In severe anemia, the bone marrow becomes hypercellular and immature cells accumulate. A lot of iron can be detected in the iron dye. The erythroblasts have an immature nucleus with normal maturation of the cytoplasm (nuclear plasma maturation dissociation). The cells are larger than normoblasts (macroblasts) and many show an eccentric, lobulated cell nucleus as well as nuclear fragments. There are also giant metamyelocytes and enlarged megakaryocytes. In severe cases, immature cell accumulation can mimic AML.
Bone marrow cells and other proliferating body cells show chromosomal changes (e.g. chromosome breaks) in megaloblastic anemia. Furthermore, the death of erythrocyte bone marrow cells due to the ineffective erythropoiesis leads to the accumulation of unconjugated bilirubin in the plasma. Because of this, there is also an increased urobilinogen and decreased haptoglobin. Hemosiderin can be detected in the urine, while LDH increases slightly in the serum. A weakly positive Coombs test can misdiagnose autoimmune hemolytic anemia.
8.1 ... if there is a vitamin B12 deficiency
If causal therapy is not possible, cobalamin should be regularly substituted for life. Indications for substitution are megaloblastic anemia, other haematological abnormalities, or neuropathy. There are different strategies for substitution. In Germany, initially 1,000 µg / d hydroxycobalamin is usually injected intramuscularly over 5 days. This is used to replenish the body's stores. Then 500 µg intramuscularly is injected once a week until the blood count and the LDH normalize. Lifelong maintenance therapy is given with 500 µg intramuscularly every 6 months if causal therapy is not possible. In certain situations, e.g. in pernicious anemia, higher doses may also be necessary. In the United States, cyanocobalamin is mostly given orally.
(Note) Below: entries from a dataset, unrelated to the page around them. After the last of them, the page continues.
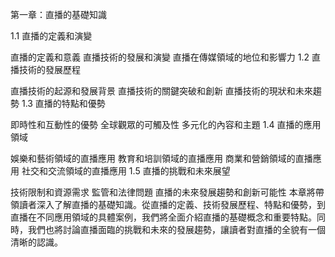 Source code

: 第一章：直播的基礎知識

1.1 直播的定義和演變

直播的定義和意義
直播技術的發展和演變
直播在傳媒領域的地位和影響力
1.2 直播技術的發展歷程

直播技術的起源和發展背景
直播技術的關鍵突破和創新
直播技術的現狀和未來趨勢
1.3 直播的特點和優勢

即時性和互動性的優勢
全球觀眾的可觸及性
多元化的內容和主題
1.4 直播的應用領域

娛樂和藝術領域的直播應用
教育和培訓領域的直播應用
商業和營銷領域的直播應用
社交和交流領域的直播應用
1.5 直播的挑戰和未來展望

技術限制和資源需求
監管和法律問題
直播的未來發展趨勢和創新可能性
本章將帶領讀者深入了解直播的基礎知識。從直播的定義、技術發展歷程、特點和優勢，到直播在不同應用領域的具體案例，我們將全面介紹直播的基礎概念和重要特點。同時，我們也將討論直播面臨的挑戰和未來的發展趨勢，讓讀者對直播的全貌有一個清晰的認識。
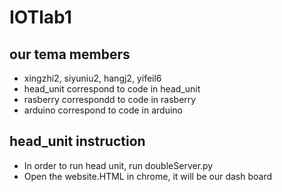 # IOTlab1
## our tema members
- xingzhi2, siyuniu2, hangj2, yifeil6
- head_unit correspond to code in head_unit
- rasberry correspondd to code in rasberry
- arduino correspond to code in arduino

## head_unit instruction
- In order to run head unit, run doubleServer.py
- Open the website.HTML in chrome, it will be our dash board
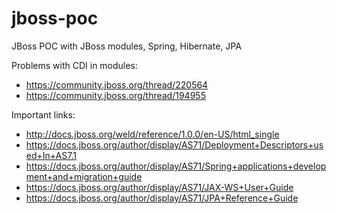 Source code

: jboss-poc
=========

JBoss POC with JBoss modules, Spring, Hibernate, JPA

Problems with CDI in modules:

* https://community.jboss.org/thread/220564
* https://community.jboss.org/thread/194955

Important links:

* http://docs.jboss.org/weld/reference/1.0.0/en-US/html_single
* https://docs.jboss.org/author/display/AS71/Deployment+Descriptors+used+In+AS7.1
* https://docs.jboss.org/author/display/AS71/Spring+applications+development+and+migration+guide
* https://docs.jboss.org/author/display/AS71/JAX-WS+User+Guide
* https://docs.jboss.org/author/display/AS71/JPA+Reference+Guide

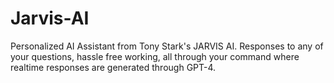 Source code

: # Jarvis-AI
Personalized AI Assistant from Tony Stark's JARVIS AI. 
Responses to any of your questions, hassle free working, all through your command where realtime responses are generated through GPT-4.

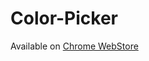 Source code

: # Color-Picker

Available on [Chrome WebStore](https://chrome.google.com/webstore/detail/ultimate-color-picker/lobiadjfmkomemokdfhiaaaidgdhcded)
8.2 ... if you have a folic acid deficiency
In the event of a folic acid deficiency, folic acid is usually administered orally in a dose of 5 mg / day in addition to eliminating the causal disorder. The duration of therapy is usually 4 months and should be continued until the blood count has normalized. Before folic acid substitution is started, a vitamin B12 deficiency must be excluded and corrected, as otherwise vitamin B12-induced neuropathy can develop despite the anemia responding to folic acid administration. If the cause cannot be remedied or there is a high probability that the deficiency will recur, folic acid can be substituted in the long term.
8.3 ... for other causes
Hereditary orotaciduria responds to uridine. If there is a genetic defect in the thiamine transprotgen SLC19A2, thiamine can be administered.
8.4 Supportive therapy
Blood transfusions are usually not necessary. If so, only 1 to 2 red cell concentrates should be given. Occasionally, severe thrombocytosis appears one to two weeks after the start of therapy. If the values are very high, ASA can be considered.
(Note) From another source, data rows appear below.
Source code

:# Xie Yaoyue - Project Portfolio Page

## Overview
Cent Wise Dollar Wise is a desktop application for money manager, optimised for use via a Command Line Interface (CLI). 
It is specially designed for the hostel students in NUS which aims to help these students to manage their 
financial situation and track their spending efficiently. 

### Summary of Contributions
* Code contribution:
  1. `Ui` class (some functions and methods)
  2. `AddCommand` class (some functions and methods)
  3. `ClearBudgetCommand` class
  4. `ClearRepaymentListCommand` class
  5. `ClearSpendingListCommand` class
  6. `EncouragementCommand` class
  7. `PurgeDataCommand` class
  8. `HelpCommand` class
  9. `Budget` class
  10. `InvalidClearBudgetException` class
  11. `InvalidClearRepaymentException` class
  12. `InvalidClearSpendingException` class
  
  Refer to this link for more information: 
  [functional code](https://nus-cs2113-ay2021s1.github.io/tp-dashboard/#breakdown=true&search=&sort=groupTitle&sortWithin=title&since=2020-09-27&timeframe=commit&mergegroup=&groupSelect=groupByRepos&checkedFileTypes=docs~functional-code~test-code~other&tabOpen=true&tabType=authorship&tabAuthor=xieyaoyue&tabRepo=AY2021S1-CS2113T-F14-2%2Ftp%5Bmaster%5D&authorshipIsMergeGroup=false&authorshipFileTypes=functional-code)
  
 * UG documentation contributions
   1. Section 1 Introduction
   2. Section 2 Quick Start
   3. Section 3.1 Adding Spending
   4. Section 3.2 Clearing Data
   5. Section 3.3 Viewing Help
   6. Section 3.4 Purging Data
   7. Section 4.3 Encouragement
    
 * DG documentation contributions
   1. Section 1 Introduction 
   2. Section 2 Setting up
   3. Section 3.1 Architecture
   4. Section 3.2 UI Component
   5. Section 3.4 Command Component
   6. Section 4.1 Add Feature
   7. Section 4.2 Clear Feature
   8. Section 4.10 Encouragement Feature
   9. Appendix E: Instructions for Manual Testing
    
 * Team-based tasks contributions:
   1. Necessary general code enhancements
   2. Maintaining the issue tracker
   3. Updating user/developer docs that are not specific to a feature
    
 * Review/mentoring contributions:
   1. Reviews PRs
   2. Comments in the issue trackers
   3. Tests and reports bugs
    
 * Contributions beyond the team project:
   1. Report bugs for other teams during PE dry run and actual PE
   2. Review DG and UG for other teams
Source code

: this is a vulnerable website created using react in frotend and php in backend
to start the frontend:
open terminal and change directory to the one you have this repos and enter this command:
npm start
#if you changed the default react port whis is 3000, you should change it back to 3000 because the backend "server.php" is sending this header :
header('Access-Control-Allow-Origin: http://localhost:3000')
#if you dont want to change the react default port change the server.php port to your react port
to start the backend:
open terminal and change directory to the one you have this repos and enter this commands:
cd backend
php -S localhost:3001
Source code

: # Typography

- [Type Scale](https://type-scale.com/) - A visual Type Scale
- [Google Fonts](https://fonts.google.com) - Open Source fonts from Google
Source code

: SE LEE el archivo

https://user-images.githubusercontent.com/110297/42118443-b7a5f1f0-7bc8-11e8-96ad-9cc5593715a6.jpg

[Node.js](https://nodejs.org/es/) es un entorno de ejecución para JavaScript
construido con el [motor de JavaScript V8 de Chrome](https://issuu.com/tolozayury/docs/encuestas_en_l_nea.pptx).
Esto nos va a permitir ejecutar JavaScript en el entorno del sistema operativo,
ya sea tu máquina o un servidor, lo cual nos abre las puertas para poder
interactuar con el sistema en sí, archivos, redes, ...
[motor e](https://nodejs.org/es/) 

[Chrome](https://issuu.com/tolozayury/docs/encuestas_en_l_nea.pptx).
When methotrexate and other dihydrofolate reductase inhibitors (trimethoprim, co-trimoxazole) are administered, folinic acid (5-formyl-tetrahydrofolate) can be used to treat or prevent folic acid deficiency.
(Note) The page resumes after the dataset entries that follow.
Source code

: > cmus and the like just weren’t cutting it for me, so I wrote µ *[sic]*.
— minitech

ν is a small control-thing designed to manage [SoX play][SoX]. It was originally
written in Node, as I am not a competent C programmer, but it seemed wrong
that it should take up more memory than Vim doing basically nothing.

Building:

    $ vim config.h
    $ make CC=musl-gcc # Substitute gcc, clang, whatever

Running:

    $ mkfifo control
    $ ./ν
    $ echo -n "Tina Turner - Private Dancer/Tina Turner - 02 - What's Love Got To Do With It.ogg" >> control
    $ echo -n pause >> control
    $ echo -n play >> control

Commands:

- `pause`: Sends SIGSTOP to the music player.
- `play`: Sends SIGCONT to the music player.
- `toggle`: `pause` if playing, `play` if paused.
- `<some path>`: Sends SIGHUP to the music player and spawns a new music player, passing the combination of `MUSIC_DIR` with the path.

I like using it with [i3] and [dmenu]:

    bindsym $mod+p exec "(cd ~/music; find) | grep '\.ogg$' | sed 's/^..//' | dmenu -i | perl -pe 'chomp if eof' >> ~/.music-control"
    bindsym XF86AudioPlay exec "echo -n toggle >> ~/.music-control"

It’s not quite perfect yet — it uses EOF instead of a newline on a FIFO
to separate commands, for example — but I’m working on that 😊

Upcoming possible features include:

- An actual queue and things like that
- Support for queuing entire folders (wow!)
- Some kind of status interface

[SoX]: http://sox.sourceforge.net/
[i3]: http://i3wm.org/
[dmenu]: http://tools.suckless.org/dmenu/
Folic acid prophylaxis is recommended for patients on chronic dialysis and on parenteral nutrition. Folic acid (400 µg / d) is also recommended before and during pregnancy to prevent megaloblastic anemia and reduce the incidence of neural tube defects. In women who have already given birth to a fetus with a neural tube defect, a substitution of 5 mg / day is carried out before and during the next pregnancy.
In premature infants with a birth weight of less than 1,500 g, folic acid is routinely given for the first 6 weeks of life. This also applies to premature babies who need an exchange transfusion, have difficulty feeding, and show signs of infection, vomiting, or diarrhea.